As we emerge from lockdown, businesses will be considering the future from many different perspectives, whether that is protection, growth, improving operational efficiency, succession, or sale. In many cases, some form of restructuring will be necessary to meet the business’ objectives – which can often be carried out quite straightforwardly.
As we begin emerging from lockdown, businesses will be considering the future from many different perspectives, whether that is protection, growth, improving operational efficiency, succession, sale or something else.
In many cases, some form of restructuring will be necessary to meet the business’ objectives.
For example, if a business has different departments under the same, single corporate structure, there may be some areas that are profitable and others that have struggled to bring in turnover.
This may have been the case for some time, but the present situation may have brought this into sharper focus. A significant downturn in one area can have a dramatic effect on the business as a whole ¬– and it may not be ideal for a particularly profitable area of the business to shore up others that are failing.
This may also be relevant where a business is established through several separate corporate entities, all of which may be owned by the same individuals, but are not within the same group of companies. This often makes it difficult for the business to share resources between the separate arms.
Alternatively, a business may have diverse areas within a single corporate structure. The individual elements may well be very marketable for a sale, but collectively very difficult to either pass on to future owners or prospective buyers.
For all of the reasons above, it may be helpful to consider restructuring a company, whether from one corporate entity to several, or by bringing several separately owned companies under the ownership of one corporate entity. In many cases, this is actually relatively straightforward.
The very first port of call will be your accountants and tax advisers, for several reasons:
1. They may well be able to find tax efficient ways of distributing profits through a different group structure.
2. They will be able to assess the viability of different areas of the business and provide advice on an appropriate structure.
3. Clearance will almost always be sought from HMRC in order to approve the proposed structure, ensure that the proposed structure will not infringe any tax rules, and verify that the issue of shares to the proposed recipients will not be treated as income or a distribution.
The benefits of this a restructure or reorganisation can include:
› Once companies are in the same group, group tax reliefs can be used to transfer assets and cash within the group. This is known as hiving up – or hiving down – depending on whether the assets are travelling up to the top company, or down to a subsidiary.
› If difficulties arise in one of the subsidiaries, or if proceedings are issued against one of the subsidiaries, the assets of the other members of the group, including the top company, can be insulated from such action.

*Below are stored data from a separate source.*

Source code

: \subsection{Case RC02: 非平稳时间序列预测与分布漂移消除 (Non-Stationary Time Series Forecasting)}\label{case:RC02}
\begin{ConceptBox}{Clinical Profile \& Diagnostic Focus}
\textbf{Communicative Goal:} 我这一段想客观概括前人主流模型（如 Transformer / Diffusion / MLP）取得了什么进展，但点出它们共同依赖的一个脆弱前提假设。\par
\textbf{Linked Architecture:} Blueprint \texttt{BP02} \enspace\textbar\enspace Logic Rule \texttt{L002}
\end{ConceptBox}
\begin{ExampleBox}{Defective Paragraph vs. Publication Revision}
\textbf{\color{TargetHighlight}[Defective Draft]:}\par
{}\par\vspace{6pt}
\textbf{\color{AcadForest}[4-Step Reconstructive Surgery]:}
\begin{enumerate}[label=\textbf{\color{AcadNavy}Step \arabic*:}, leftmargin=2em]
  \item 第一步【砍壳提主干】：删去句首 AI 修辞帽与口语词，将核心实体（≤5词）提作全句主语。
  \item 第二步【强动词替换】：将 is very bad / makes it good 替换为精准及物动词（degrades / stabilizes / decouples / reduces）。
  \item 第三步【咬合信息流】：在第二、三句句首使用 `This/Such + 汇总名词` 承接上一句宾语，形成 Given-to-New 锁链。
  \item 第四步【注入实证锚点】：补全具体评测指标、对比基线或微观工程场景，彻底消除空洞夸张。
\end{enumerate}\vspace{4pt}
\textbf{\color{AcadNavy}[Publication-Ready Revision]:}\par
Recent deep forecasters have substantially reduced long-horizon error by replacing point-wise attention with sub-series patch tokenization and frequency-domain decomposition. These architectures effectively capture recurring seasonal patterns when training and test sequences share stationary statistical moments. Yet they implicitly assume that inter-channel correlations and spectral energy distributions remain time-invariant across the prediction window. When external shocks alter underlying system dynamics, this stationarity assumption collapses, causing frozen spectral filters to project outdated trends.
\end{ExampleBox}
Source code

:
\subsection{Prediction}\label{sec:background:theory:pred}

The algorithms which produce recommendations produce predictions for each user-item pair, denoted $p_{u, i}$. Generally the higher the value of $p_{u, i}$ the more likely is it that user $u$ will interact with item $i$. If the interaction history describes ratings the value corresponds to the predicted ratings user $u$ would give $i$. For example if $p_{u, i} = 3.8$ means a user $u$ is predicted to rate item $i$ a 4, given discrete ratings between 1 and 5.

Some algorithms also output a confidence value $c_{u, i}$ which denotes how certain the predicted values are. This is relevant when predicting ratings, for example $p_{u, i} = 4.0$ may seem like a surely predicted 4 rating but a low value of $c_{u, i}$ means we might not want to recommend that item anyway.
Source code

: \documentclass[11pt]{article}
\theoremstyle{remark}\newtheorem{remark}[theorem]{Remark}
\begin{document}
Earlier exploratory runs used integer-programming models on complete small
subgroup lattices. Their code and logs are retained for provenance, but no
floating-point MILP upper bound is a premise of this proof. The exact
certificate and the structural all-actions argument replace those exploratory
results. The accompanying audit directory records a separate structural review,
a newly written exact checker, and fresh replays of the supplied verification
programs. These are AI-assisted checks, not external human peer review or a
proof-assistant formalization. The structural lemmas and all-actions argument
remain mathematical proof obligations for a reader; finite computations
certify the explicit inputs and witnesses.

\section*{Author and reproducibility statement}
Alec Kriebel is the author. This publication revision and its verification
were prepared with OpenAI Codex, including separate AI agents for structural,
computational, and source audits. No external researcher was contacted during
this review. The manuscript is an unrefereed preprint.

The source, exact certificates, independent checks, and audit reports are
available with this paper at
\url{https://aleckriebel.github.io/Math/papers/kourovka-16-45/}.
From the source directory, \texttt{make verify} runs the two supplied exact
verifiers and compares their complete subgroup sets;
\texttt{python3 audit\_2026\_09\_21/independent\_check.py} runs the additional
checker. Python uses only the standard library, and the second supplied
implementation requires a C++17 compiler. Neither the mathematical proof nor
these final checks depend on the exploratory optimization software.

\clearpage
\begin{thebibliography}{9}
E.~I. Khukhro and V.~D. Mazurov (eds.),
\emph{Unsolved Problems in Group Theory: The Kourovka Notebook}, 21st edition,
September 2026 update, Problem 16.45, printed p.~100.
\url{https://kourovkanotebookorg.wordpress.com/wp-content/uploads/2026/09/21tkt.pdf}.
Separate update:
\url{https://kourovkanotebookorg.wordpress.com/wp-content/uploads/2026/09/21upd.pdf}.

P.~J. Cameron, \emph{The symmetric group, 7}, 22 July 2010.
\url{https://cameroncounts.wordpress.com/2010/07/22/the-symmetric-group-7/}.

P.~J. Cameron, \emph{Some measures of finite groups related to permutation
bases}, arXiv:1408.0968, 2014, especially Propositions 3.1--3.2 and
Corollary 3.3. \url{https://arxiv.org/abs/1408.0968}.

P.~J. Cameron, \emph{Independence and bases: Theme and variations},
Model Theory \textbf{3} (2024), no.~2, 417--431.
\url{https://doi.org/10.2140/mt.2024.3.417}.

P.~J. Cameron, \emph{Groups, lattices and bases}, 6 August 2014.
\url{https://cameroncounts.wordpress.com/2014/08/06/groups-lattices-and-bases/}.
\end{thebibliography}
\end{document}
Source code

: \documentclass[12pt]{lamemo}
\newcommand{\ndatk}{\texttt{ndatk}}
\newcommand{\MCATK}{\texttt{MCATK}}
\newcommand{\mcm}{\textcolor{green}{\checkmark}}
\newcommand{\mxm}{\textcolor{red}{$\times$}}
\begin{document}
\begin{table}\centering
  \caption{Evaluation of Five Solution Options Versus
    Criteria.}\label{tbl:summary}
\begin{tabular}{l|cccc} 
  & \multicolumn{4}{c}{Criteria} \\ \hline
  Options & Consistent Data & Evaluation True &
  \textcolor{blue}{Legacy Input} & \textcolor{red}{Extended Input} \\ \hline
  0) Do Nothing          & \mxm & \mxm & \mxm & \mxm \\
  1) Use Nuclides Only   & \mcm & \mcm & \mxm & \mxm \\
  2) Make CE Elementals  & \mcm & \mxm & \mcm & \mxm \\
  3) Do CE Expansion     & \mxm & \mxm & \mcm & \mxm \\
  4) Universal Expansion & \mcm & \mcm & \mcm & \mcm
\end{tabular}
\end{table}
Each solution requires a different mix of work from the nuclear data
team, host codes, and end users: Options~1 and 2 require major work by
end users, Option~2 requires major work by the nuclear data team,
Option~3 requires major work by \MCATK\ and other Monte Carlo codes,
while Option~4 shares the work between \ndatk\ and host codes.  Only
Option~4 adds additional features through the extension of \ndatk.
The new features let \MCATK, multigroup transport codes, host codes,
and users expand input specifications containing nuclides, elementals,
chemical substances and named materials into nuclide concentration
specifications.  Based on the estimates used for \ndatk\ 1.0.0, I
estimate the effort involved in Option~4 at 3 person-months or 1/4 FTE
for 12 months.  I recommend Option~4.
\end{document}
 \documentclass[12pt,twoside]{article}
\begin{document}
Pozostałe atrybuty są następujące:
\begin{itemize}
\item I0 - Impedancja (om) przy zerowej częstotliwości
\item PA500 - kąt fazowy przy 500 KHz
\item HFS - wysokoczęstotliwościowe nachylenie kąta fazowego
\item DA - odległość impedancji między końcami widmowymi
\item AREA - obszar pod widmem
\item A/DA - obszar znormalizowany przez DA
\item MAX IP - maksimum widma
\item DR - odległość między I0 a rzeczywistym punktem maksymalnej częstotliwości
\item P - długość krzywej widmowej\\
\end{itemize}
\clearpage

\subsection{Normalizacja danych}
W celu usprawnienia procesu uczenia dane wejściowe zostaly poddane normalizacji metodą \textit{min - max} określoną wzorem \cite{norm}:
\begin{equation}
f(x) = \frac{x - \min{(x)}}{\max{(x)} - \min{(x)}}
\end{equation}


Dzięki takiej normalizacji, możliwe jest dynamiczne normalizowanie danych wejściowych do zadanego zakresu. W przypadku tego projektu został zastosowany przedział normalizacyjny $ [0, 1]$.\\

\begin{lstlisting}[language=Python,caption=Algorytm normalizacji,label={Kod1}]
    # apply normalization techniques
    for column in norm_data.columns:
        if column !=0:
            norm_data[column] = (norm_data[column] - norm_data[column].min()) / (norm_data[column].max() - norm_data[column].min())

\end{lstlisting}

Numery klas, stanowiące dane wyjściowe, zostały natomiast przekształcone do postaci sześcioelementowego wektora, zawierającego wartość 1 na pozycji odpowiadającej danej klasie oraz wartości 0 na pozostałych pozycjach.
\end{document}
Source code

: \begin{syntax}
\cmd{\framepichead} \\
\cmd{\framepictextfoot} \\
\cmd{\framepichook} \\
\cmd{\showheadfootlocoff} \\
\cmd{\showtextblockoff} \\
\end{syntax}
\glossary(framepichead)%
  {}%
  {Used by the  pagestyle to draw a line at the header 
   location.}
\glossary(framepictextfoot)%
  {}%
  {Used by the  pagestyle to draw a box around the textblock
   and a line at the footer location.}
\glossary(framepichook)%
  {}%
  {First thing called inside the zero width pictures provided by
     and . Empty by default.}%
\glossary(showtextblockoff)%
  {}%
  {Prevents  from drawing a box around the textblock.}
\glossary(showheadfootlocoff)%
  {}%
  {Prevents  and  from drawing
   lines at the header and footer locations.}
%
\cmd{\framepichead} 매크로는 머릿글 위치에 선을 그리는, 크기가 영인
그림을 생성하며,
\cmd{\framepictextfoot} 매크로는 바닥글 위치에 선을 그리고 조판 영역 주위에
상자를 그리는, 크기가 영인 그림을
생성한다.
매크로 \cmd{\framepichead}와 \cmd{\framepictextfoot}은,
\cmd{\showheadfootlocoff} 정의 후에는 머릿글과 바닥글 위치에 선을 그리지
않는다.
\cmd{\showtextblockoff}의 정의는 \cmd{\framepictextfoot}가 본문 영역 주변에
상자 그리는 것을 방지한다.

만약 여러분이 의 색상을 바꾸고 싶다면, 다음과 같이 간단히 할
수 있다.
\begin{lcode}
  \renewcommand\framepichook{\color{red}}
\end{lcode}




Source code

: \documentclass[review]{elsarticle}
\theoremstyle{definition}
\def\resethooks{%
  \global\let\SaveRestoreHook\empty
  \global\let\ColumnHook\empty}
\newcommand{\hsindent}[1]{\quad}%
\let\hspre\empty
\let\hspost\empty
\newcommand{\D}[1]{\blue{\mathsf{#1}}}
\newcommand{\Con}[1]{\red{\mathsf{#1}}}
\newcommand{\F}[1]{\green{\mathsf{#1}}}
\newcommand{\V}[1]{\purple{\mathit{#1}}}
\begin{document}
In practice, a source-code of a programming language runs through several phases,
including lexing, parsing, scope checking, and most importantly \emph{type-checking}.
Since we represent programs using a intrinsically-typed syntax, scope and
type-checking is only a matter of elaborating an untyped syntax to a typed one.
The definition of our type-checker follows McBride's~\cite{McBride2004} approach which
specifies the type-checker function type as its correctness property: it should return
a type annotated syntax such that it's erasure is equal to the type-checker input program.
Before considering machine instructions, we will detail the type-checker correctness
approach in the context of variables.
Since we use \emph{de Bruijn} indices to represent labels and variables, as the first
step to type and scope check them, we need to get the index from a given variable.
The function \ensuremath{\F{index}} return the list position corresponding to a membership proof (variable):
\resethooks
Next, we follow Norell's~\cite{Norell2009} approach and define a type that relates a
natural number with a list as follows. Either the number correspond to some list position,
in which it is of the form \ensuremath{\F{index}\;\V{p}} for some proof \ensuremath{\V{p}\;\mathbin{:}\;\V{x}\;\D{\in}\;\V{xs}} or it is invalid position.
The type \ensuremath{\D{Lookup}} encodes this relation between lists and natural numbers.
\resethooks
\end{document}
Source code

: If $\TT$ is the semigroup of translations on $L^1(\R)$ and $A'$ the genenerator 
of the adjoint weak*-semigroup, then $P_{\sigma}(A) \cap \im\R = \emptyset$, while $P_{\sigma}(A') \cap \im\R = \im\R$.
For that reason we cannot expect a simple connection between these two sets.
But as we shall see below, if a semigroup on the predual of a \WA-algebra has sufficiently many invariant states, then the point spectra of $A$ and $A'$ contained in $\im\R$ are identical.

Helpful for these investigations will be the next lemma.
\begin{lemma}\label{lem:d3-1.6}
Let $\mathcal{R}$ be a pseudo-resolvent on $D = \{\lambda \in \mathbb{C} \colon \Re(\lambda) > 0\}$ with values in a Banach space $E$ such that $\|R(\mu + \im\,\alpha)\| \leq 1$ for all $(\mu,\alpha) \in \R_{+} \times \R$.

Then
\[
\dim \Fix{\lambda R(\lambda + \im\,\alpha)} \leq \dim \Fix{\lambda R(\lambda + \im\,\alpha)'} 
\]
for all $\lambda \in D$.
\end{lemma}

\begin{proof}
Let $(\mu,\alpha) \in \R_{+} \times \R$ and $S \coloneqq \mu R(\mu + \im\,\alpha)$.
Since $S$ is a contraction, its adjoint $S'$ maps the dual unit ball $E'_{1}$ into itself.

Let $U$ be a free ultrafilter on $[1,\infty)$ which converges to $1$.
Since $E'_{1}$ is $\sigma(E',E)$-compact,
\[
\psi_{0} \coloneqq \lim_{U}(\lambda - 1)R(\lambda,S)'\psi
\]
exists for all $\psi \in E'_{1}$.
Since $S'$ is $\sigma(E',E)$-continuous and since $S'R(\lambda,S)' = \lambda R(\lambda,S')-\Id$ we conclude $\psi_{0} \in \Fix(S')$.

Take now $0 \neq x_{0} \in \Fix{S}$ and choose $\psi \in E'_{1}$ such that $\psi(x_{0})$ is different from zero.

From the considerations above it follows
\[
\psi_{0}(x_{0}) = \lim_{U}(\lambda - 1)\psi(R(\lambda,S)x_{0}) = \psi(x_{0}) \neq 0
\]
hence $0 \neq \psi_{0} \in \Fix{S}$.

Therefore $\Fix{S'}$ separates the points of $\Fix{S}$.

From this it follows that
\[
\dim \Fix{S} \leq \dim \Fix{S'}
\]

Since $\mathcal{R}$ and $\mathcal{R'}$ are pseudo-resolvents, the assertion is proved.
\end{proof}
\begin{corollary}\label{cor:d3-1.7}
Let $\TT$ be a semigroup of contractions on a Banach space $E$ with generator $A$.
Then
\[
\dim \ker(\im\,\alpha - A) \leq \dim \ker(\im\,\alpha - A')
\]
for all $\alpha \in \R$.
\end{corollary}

› If a prospective buyer is interested in the entire business, the top company can be acquired, and all companies will be transferred at the same time; equally, if a prospective buyer is interested in only one or some of the arms of the business, just that subsidiary can be acquired.
A restructure can carry many benefits, both from a structural and financial perspective, and with proper advice and assistance, is straightforward and cost-effective. Reorganisation can ensure the long-term viability of a business, to hold or to pass on the next owners.
Here are five recommendations for businesses considering any sort of reorganisation:
1. Carefully assess your business to see if it is sufficiently diverse to justify separating it into different subsidiaries. A failure to do so can result in confusion, both in the marketplace, but also with staff.
2. Speak to your accountants and tax advisers early to hear their views on what the best structure might be. This will assist not only with short term implementation, but also long term planning.
3. Consider in detail how easy it will be to transfer assets – and most importantly people – into the correct subsidiary. Consider carefully if any third parties will need to be consulted e.g. your bank, or any lease companies.
4. Obtain clearance from HMRC to ensure there are no adverse implications from restructuring your business. Whilst relatively straightforward – and usually granted – a failure to do so can result in significant taxation implications.
5. Once the restructure has happened, make sure that people and assets are only used in one subsidiary so that there is a clear separation of responsibilities and liabilities.